Obesity's consequences include heart disease, type 2 diabetes, stroke and osteoarthritis. Heart disease, stroke and diabetes are the first, fourth and seventh leading U.S. causes of death. Annual obesity-related medical costs are estimated at $150 billion to $190 billion.
Balancing liberty and collective responsibility for health, then, is a primary challenge of public health. The Obama administration's efforts have focused on the primary drivers of obesity: unhealthy eating and a lack of physical activity. The fight against obesity depends on such efforts but it also depends on reforming another expression of civil liberty: lobbying.
In 2010, the Obama administration initiated a National Task Force on Childhood Obesity, the first such Cabinet-level effort. Examples of outcomes include a campaign to increase physical activity, production incentives to increase availability of healthier foods, revised food labeling, physical activity and nutritional standards, monitoring food marketing to children and increasing access to healthy food retailers in underserved communities.
An example of positive change in these areas is a shift in the national children's nutrition effort to support the purchase of fresh fruits and vegetables, including providing vouchers for farmers markets throughout the country.
First lady Michelle Obama has encouraged conversation about healthy eating and exercise. She has brought school children to the White House Kitchen Garden and has spoken about the challenge of feeding her family in the face of the overwhelming junk-food marketing campaign aimed at children. She has kept up a dialog with industry and engages communities to increase physical activity with the "Let's Move!" campaign.
Efforts appear to be paying off. The Centers for Disease Control and Prevention recently reported that obesity rates dropped in most states between 2008 and 2011. This is an encouraging sign.
While we see glimpses of improvement, there are miles yet to go. We weigh more than we did 30 years ago, our portion sizes are astronomical, we walk half as much and many communities are reducing physical activity in schools. To truly make a lasting impact on obesity we need to engage in lobbying reform.
The administration's efforts are bold and could be more so, but they have been met with tremendous industry resistance.
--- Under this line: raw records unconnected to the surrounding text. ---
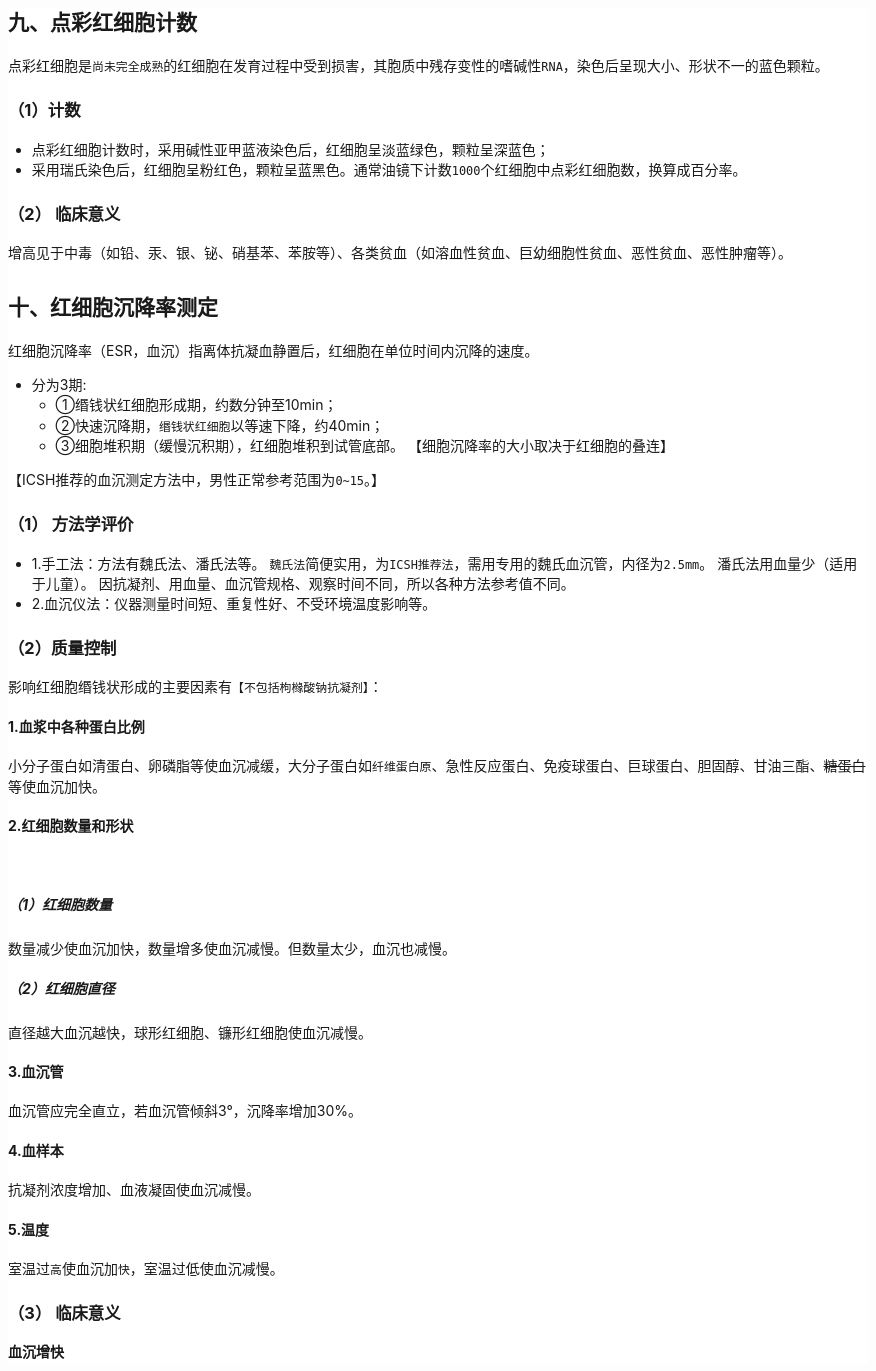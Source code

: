 ## 九、点彩红细胞计数
 
点彩红细胞是`尚未完全成熟`的红细胞在发育过程中受到损害，其胞质中残存变性的嗜碱性`RNA`，染色后呈现大小、形状不一的蓝色颗粒。
### （1）计数
 - 点彩红细胞计数时，采用碱性亚甲蓝液染色后，红细胞呈淡蓝绿色，颗粒呈深蓝色；
 - 采用瑞氏染色后，红细胞呈粉红色，颗粒呈蓝黑色。通常油镜下计数`1000`个红细胞中点彩红细胞数，换算成百分率。
### （2） 临床意义
  增高见于中毒（如铅、汞、银、铋、硝基苯、苯胺等）、各类贫血（如溶血性贫血、巨幼细胞性贫血、恶性贫血、恶性肿瘤等）。

## 十、红细胞沉降率测定
红细胞沉降率（ESR，血沉）指离体抗凝血静置后，红细胞在单位时间内沉降的速度。
  * 分为3期:
    * ①缗钱状红细胞形成期，约数分钟至10min；
    * ②快速沉降期，`缗钱状红细胞`以等速下降，约40min；
    * ③细胞堆积期（缓慢沉积期），红细胞堆积到试管底部。
    【细胞沉降率的大小取决于红细胞的叠连】
    
  【ICSH推荐的血沉测定方法中，男性正常参考范围为`0~15`。】
### （1） 方法学评价
  * 1.手工法：方法有魏氏法、潘氏法等。
`魏氏法`简便实用，为`ICSH推荐法`，需用专用的魏氏血沉管，内径为`2.5mm`。
潘氏法用血量少（适用于儿童）。
因抗凝剂、用血量、血沉管规格、观察时间不同，所以各种方法参考值不同。
  * 2.血沉仪法：仪器测量时间短、重复性好、不受环境温度影响等。
### （2）质量控制
  影响红细胞缗钱状形成的主要因素有`【不包括枸橼酸钠抗凝剂】`：
#### 1.血浆中各种蛋白比例
小分子蛋白如清蛋白、卵磷脂等使血沉减缓，大分子蛋白如`纤维蛋白原`、急性反应蛋白、免疫球蛋白、巨球蛋白、胆固醇、甘油三酯、~~糖蛋白~~等使血沉加快。
#### 2.红细胞数量和形状
<br/>

##### （1）红细胞数量
数量减少使血沉加快，数量增多使血沉减慢。但数量太少，血沉也减慢。
##### （2）红细胞直径
直径越大血沉越快，球形红细胞、镰形红细胞使血沉减慢。
#### 3.血沉管 
 血沉管应完全直立，若血沉管倾斜3°，沉降率增加30%。
#### 4.血样本 
抗凝剂浓度增加、血液凝固使血沉减慢。
#### 5.温度 
室温过`高`使血沉加`快`，室温过低使血沉减慢。

### （3） 临床意义

**血沉增快**
<br/>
Recent analyses by Reuters described a threefold increase in lobbying efforts and resources directed toward this administration by the food and beverage industry. This began in 2009 as Congress was considering a soda tax and continued, focusing on nutrition, labeling and junk-food marketing.
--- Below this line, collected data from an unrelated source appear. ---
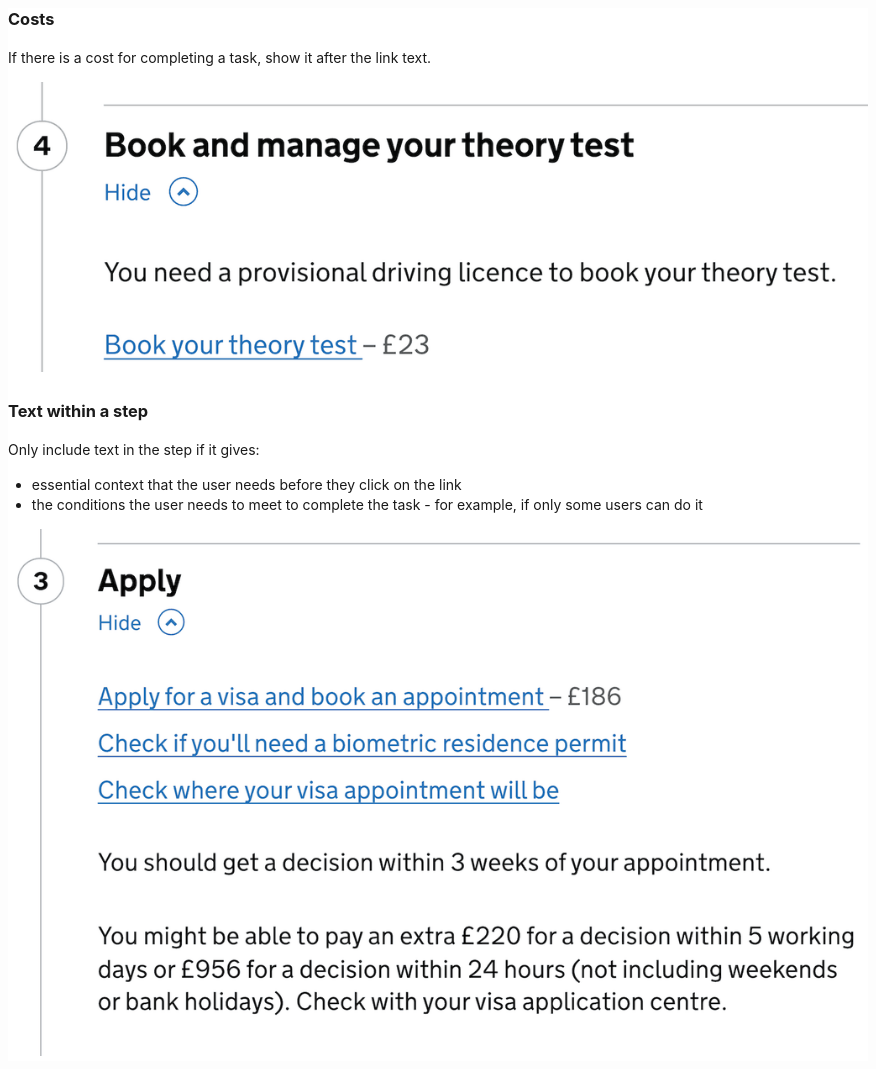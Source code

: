 ### Costs

If there is a cost for completing a task, show it after the link text.

![A screenshot showing an example of showing the cost of a step](step-by-step-cost.png)

### Text within a step

Only include text in the step if it gives:

- essential context that the user needs before they click on the link
- the conditions the user needs to meet to complete the task - for example, if only some users can do it

![A screenshot showing an example of a step with instructions](step-by-step-instructions.png)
It is no surprise that in 2011 Congress rejected proposed USDA school lunch standards while assuring us that tomato paste continued to have four times the "extra vegetable serving credit" than it actually has.
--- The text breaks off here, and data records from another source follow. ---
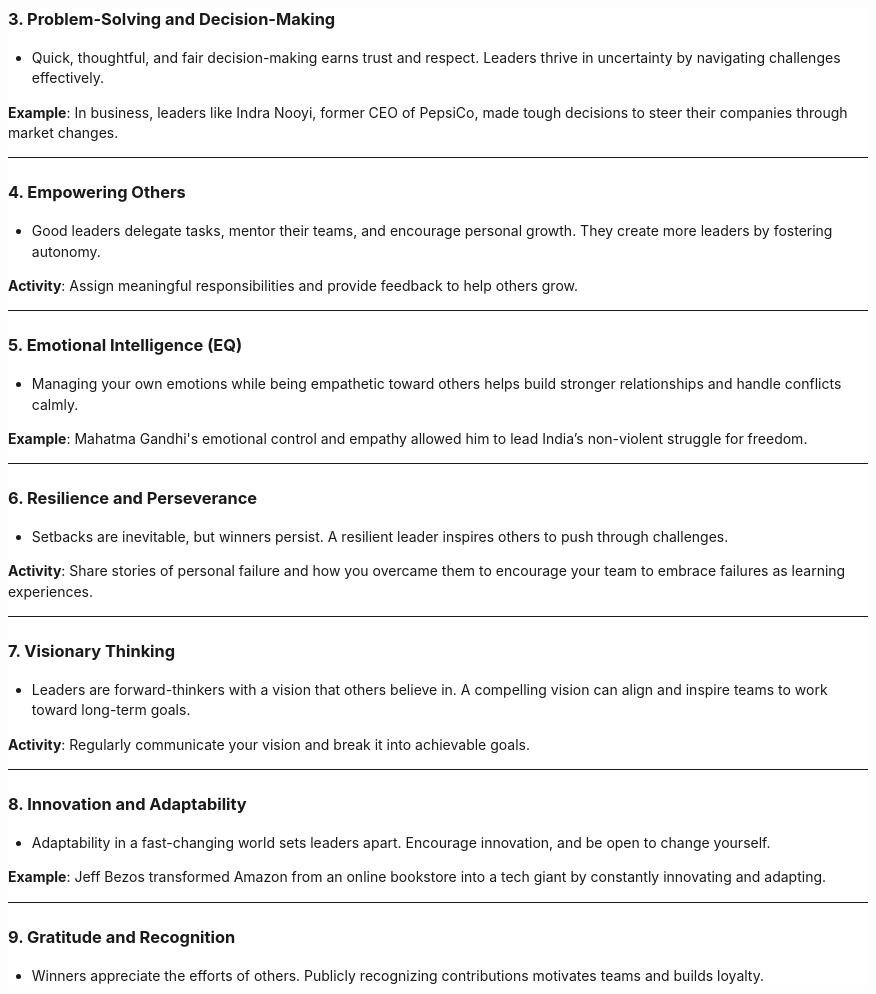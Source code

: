### 3. **Problem-Solving and Decision-Making**  
   - Quick, thoughtful, and fair decision-making earns trust and respect. Leaders thrive in uncertainty by navigating challenges effectively.

   **Example**: In business, leaders like Indra Nooyi, former CEO of PepsiCo, made tough decisions to steer their companies through market changes.

---

### 4. **Empowering Others**  
   - Good leaders delegate tasks, mentor their teams, and encourage personal growth. They create more leaders by fostering autonomy.

   **Activity**: Assign meaningful responsibilities and provide feedback to help others grow.

---

### 5. **Emotional Intelligence (EQ)**  
   - Managing your own emotions while being empathetic toward others helps build stronger relationships and handle conflicts calmly.

   **Example**: Mahatma Gandhi's emotional control and empathy allowed him to lead India’s non-violent struggle for freedom.

---

### 6. **Resilience and Perseverance**  
   - Setbacks are inevitable, but winners persist. A resilient leader inspires others to push through challenges.

   **Activity**: Share stories of personal failure and how you overcame them to encourage your team to embrace failures as learning experiences.

---

### 7. **Visionary Thinking**  
   - Leaders are forward-thinkers with a vision that others believe in. A compelling vision can align and inspire teams to work toward long-term goals.

   **Activity**: Regularly communicate your vision and break it into achievable goals.

---

### 8. **Innovation and Adaptability**  
   - Adaptability in a fast-changing world sets leaders apart. Encourage innovation, and be open to change yourself.

   **Example**: Jeff Bezos transformed Amazon from an online bookstore into a tech giant by constantly innovating and adapting.

---

### 9. **Gratitude and Recognition**  
   - Winners appreciate the efforts of others. Publicly recognizing contributions motivates teams and builds loyalty.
Such outcomes are reinforced by the revolving door between Congress and lobbying firms. This year, the Center for Responsive Politics reported that 57.2 percent of food and beverage industry lobbyists are "revolvers" - rotating between government and roles as consultants and strategists on K Street.
Changing the trajectory of the obesity epidemic requires vision and courage. We, as citizens, need to "step it up" - in the words of Michelle Obama - not just to eat well and increase physical activity, but to call for lobbying reform in the name of the public interest.
Without it, we essentially tie one hand behind our backs in the fight against obesity. The growth of lobbying is a problem that goes beyond the obesity-policy arena. It is a structural challenge to democracy that must be addressed for the public good.